----- Given data -----
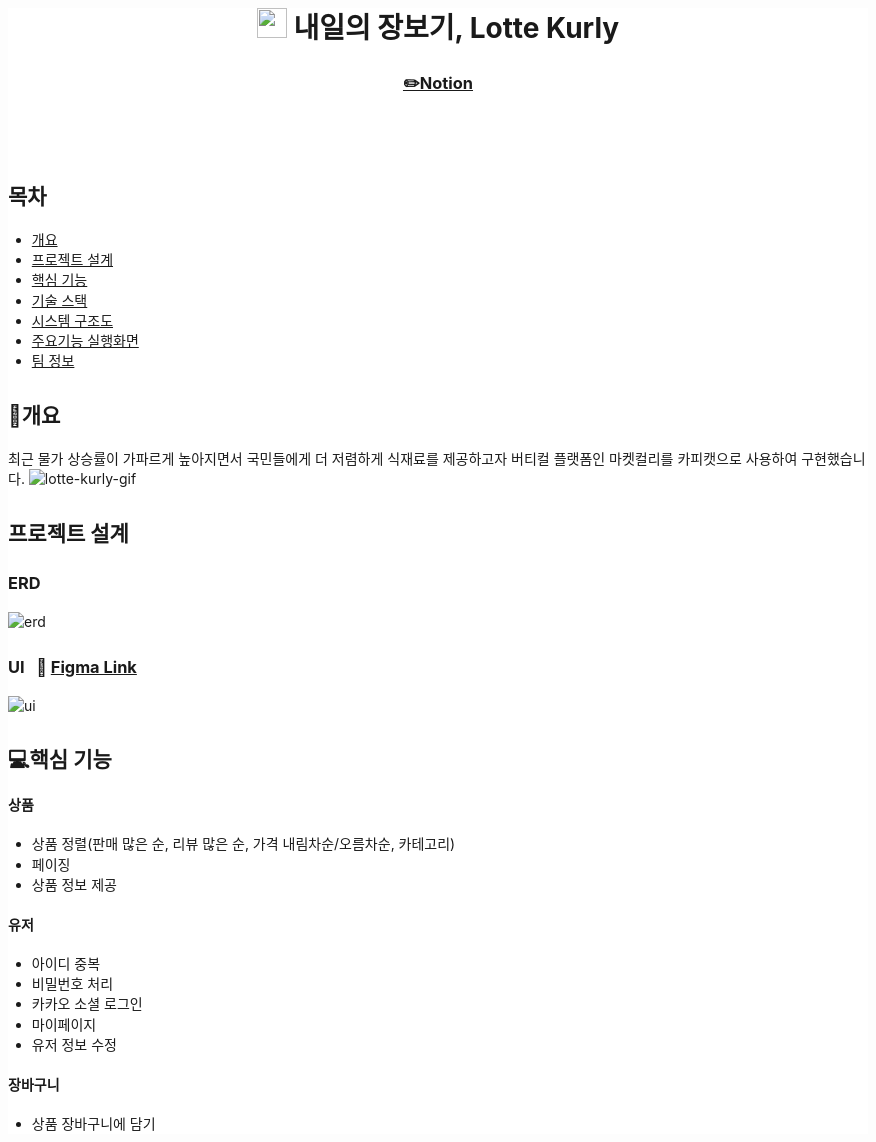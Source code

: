 <h1 align='center'> <img src='https://user-images.githubusercontent.com/21255149/180385609-b0ff770e-470c-4734-bf8c-b0952268b279.png' style='width: 30px; height: 30px;'>&nbsp;내일의 장보기, Lotte Kurly</h1>
<div align='center'>
  <h3>
    <a href="https://ecshin.notion.site/New-Super-Cucumber-Voucher-36e58840891743068035620afef729cb"> ✏️Notion </a>
  </h3>
</div>
<br/><br/>

## 목차
- [개요](https://github.com/nscv/lotte-kurly#-개요)
- [프로젝트 설계](https://github.com/nscv/lotte-kurly#-프로젝트-설계)
- [핵심 기능](https://github.com/nscv/lotte-kurly#-핵심-기능)
- [기술 스택](https://github.com/nscv/lotte-kurly#-기술-스택)
- [시스템 구조도](https://github.com/nscv/lotte-kurly#-시스템-구조도)
- [주요기능 실행화면](https://github.com/nscv/lotte-kurly#-주요기능-실행화면)
- [팀 정보](https://github.com/nscv/lotte-kurly#-팀-정보)

## 🚩개요
최근 물가 상승률이 가파르게 높아지면서 국민들에게 더 저렴하게 식재료를 제공하고자 버티컬 플랫폼인 마켓컬리를 카피캣으로 사용하여 구현했습니다.
![lotte-kurly-gif](https://user-images.githubusercontent.com/43202607/180718435-0a26dcac-5019-4254-a33d-5a74047a73d9.gif)

## 프로젝트 설계
### ERD
  <img width="1252" alt="erd" src="https://user-images.githubusercontent.com/43202607/180723548-6c14ee81-b528-4d03-aa95-91295b5125cd.png">

### UI &nbsp; 🔗 [Figma Link](https://www.figma.com/file/NRqHTD39KUEqH5hZrN9Kkl/LOTTE-Kerly)
<img width="1527" alt="ui" src="https://user-images.githubusercontent.com/43202607/180723848-90899ee7-5def-4eef-9b98-e84f968b5994.png">

## 💻핵심 기능
#### 상품
- 상품 정렬(판매 많은 순, 리뷰 많은 순, 가격 내림차순/오름차순, 카테고리)
- 페이징
- 상품 정보 제공

#### 유저
- 아이디 중복
- 비밀번호 처리
- 카카오 소셜 로그인
- 마이페이지 
- 유저 정보 수정

#### 장바구니
- 상품 장바구니에 담기
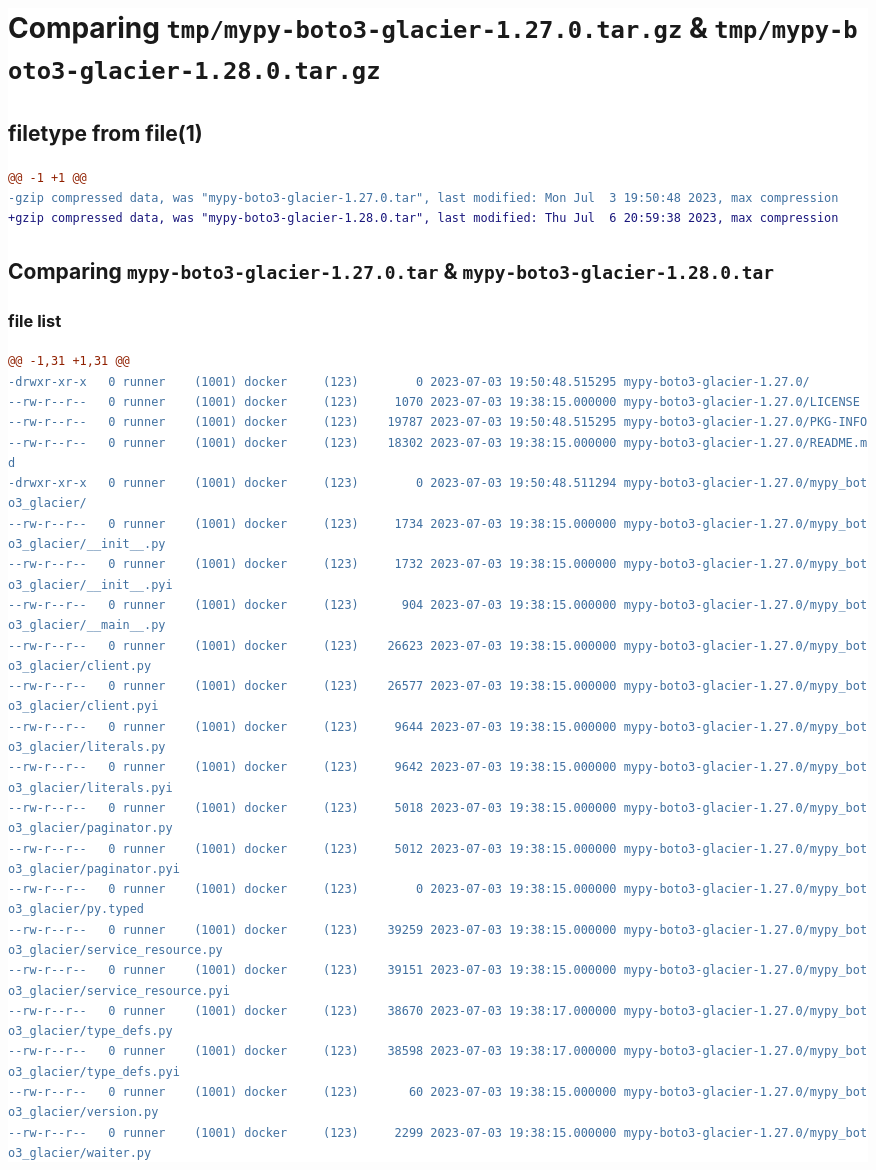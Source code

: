 # Comparing `tmp/mypy-boto3-glacier-1.27.0.tar.gz` & `tmp/mypy-boto3-glacier-1.28.0.tar.gz`

## filetype from file(1)

```diff
@@ -1 +1 @@
-gzip compressed data, was "mypy-boto3-glacier-1.27.0.tar", last modified: Mon Jul  3 19:50:48 2023, max compression
+gzip compressed data, was "mypy-boto3-glacier-1.28.0.tar", last modified: Thu Jul  6 20:59:38 2023, max compression
```

## Comparing `mypy-boto3-glacier-1.27.0.tar` & `mypy-boto3-glacier-1.28.0.tar`

### file list

```diff
@@ -1,31 +1,31 @@
-drwxr-xr-x   0 runner    (1001) docker     (123)        0 2023-07-03 19:50:48.515295 mypy-boto3-glacier-1.27.0/
--rw-r--r--   0 runner    (1001) docker     (123)     1070 2023-07-03 19:38:15.000000 mypy-boto3-glacier-1.27.0/LICENSE
--rw-r--r--   0 runner    (1001) docker     (123)    19787 2023-07-03 19:50:48.515295 mypy-boto3-glacier-1.27.0/PKG-INFO
--rw-r--r--   0 runner    (1001) docker     (123)    18302 2023-07-03 19:38:15.000000 mypy-boto3-glacier-1.27.0/README.md
-drwxr-xr-x   0 runner    (1001) docker     (123)        0 2023-07-03 19:50:48.511294 mypy-boto3-glacier-1.27.0/mypy_boto3_glacier/
--rw-r--r--   0 runner    (1001) docker     (123)     1734 2023-07-03 19:38:15.000000 mypy-boto3-glacier-1.27.0/mypy_boto3_glacier/__init__.py
--rw-r--r--   0 runner    (1001) docker     (123)     1732 2023-07-03 19:38:15.000000 mypy-boto3-glacier-1.27.0/mypy_boto3_glacier/__init__.pyi
--rw-r--r--   0 runner    (1001) docker     (123)      904 2023-07-03 19:38:15.000000 mypy-boto3-glacier-1.27.0/mypy_boto3_glacier/__main__.py
--rw-r--r--   0 runner    (1001) docker     (123)    26623 2023-07-03 19:38:15.000000 mypy-boto3-glacier-1.27.0/mypy_boto3_glacier/client.py
--rw-r--r--   0 runner    (1001) docker     (123)    26577 2023-07-03 19:38:15.000000 mypy-boto3-glacier-1.27.0/mypy_boto3_glacier/client.pyi
--rw-r--r--   0 runner    (1001) docker     (123)     9644 2023-07-03 19:38:15.000000 mypy-boto3-glacier-1.27.0/mypy_boto3_glacier/literals.py
--rw-r--r--   0 runner    (1001) docker     (123)     9642 2023-07-03 19:38:15.000000 mypy-boto3-glacier-1.27.0/mypy_boto3_glacier/literals.pyi
--rw-r--r--   0 runner    (1001) docker     (123)     5018 2023-07-03 19:38:15.000000 mypy-boto3-glacier-1.27.0/mypy_boto3_glacier/paginator.py
--rw-r--r--   0 runner    (1001) docker     (123)     5012 2023-07-03 19:38:15.000000 mypy-boto3-glacier-1.27.0/mypy_boto3_glacier/paginator.pyi
--rw-r--r--   0 runner    (1001) docker     (123)        0 2023-07-03 19:38:15.000000 mypy-boto3-glacier-1.27.0/mypy_boto3_glacier/py.typed
--rw-r--r--   0 runner    (1001) docker     (123)    39259 2023-07-03 19:38:15.000000 mypy-boto3-glacier-1.27.0/mypy_boto3_glacier/service_resource.py
--rw-r--r--   0 runner    (1001) docker     (123)    39151 2023-07-03 19:38:15.000000 mypy-boto3-glacier-1.27.0/mypy_boto3_glacier/service_resource.pyi
--rw-r--r--   0 runner    (1001) docker     (123)    38670 2023-07-03 19:38:17.000000 mypy-boto3-glacier-1.27.0/mypy_boto3_glacier/type_defs.py
--rw-r--r--   0 runner    (1001) docker     (123)    38598 2023-07-03 19:38:17.000000 mypy-boto3-glacier-1.27.0/mypy_boto3_glacier/type_defs.pyi
--rw-r--r--   0 runner    (1001) docker     (123)       60 2023-07-03 19:38:15.000000 mypy-boto3-glacier-1.27.0/mypy_boto3_glacier/version.py
--rw-r--r--   0 runner    (1001) docker     (123)     2299 2023-07-03 19:38:15.000000 mypy-boto3-glacier-1.27.0/mypy_boto3_glacier/waiter.py
```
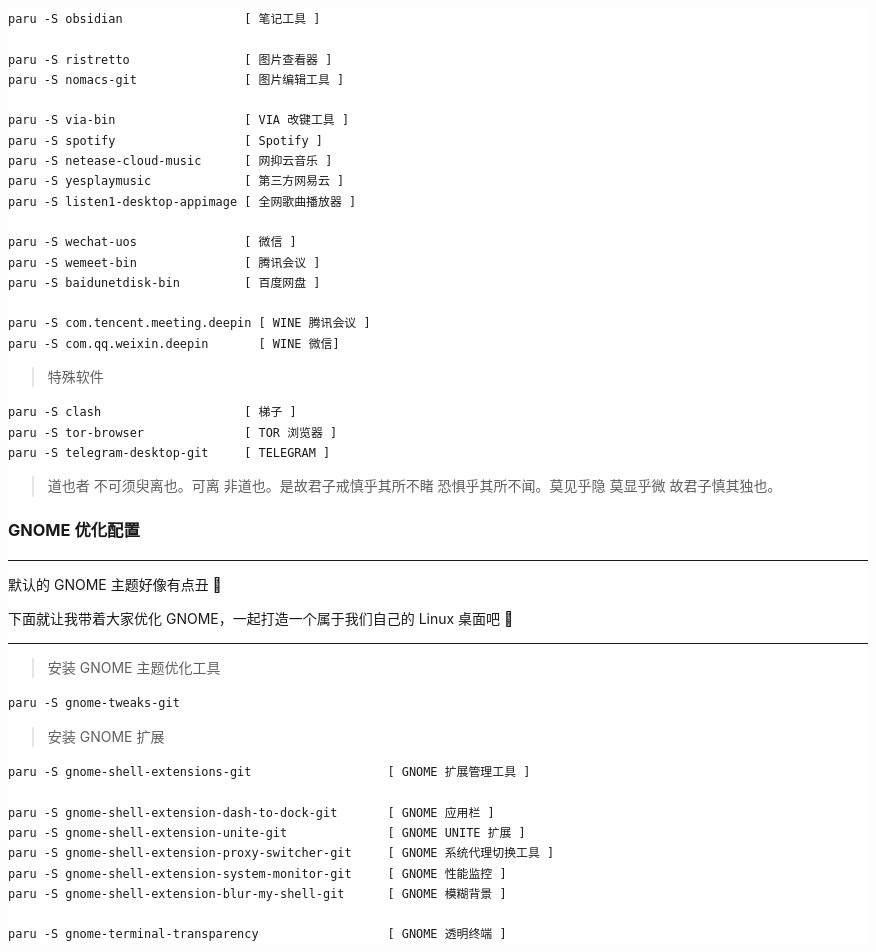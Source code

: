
 ```
paru -S obsidian                 [ 笔记工具 ]

paru -S ristretto                [ 图片查看器 ]
paru -S nomacs-git               [ 图片编辑工具 ]

paru -S via-bin                  [ VIA 改键工具 ]
paru -S spotify                  [ Spotify ]
paru -S netease-cloud-music      [ 网抑云音乐 ]
paru -S yesplaymusic             [ 第三方网易云 ]
paru -S listen1-desktop-appimage [ 全网歌曲播放器 ]

paru -S wechat-uos               [ 微信 ]
paru -S wemeet-bin               [ 腾讯会议 ]
paru -S baidunetdisk-bin         [ 百度网盘 ]

paru -S com.tencent.meeting.deepin [ WINE 腾讯会议 ]
paru -S com.qq.weixin.deepin       [ WINE 微信]
```

> 特殊软件
```
paru -S clash                    [ 梯子 ]
paru -S tor-browser              [ TOR 浏览器 ]
paru -S telegram-desktop-git     [ TELEGRAM ]
```

> 道也者 不可须臾离也。可离 非道也。是故君子戒慎乎其所不睹 恐惧乎其所不闻。莫见乎隐 莫显乎微 故君子慎其独也。

### GNOME 优化配置

----

默认的 GNOME 主题好像有点丑 🙁

下面就让我带着大家优化 GNOME，一起打造一个属于我们自己的 Linux 桌面吧 🤪

----

> 安装 GNOME 主题优化工具
```
paru -S gnome-tweaks-git
```

> 安装 GNOME 扩展
```
paru -S gnome-shell-extensions-git                   [ GNOME 扩展管理工具 ]

paru -S gnome-shell-extension-dash-to-dock-git       [ GNOME 应用栏 ]
paru -S gnome-shell-extension-unite-git              [ GNOME UNITE 扩展 ]
paru -S gnome-shell-extension-proxy-switcher-git     [ GNOME 系统代理切换工具 ]
paru -S gnome-shell-extension-system-monitor-git     [ GNOME 性能监控 ]
paru -S gnome-shell-extension-blur-my-shell-git      [ GNOME 模糊背景 ]

paru -S gnome-terminal-transparency                  [ GNOME 透明终端 ]
```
-----
Please show the lines of the material that contain the string "images".

: <h1 align='center'> <img src='https://user-images.githubusercontent.com/21255149/180385609-b0ff770e-470c-4734-bf8c-b0952268b279.png' style='width: 30px; height: 30px;'>&nbsp;내일의 장보기, Lotte Kurly</h1>
![lotte-kurly-gif](https://user-images.githubusercontent.com/43202607/180718435-0a26dcac-5019-4254-a33d-5a74047a73d9.gif)
  <img width="1252" alt="erd" src="https://user-images.githubusercontent.com/43202607/180723548-6c14ee81-b528-4d03-aa95-91295b5125cd.png">
<img width="1527" alt="ui" src="https://user-images.githubusercontent.com/43202607/180723848-90899ee7-5def-4eef-9b98-e84f968b5994.png">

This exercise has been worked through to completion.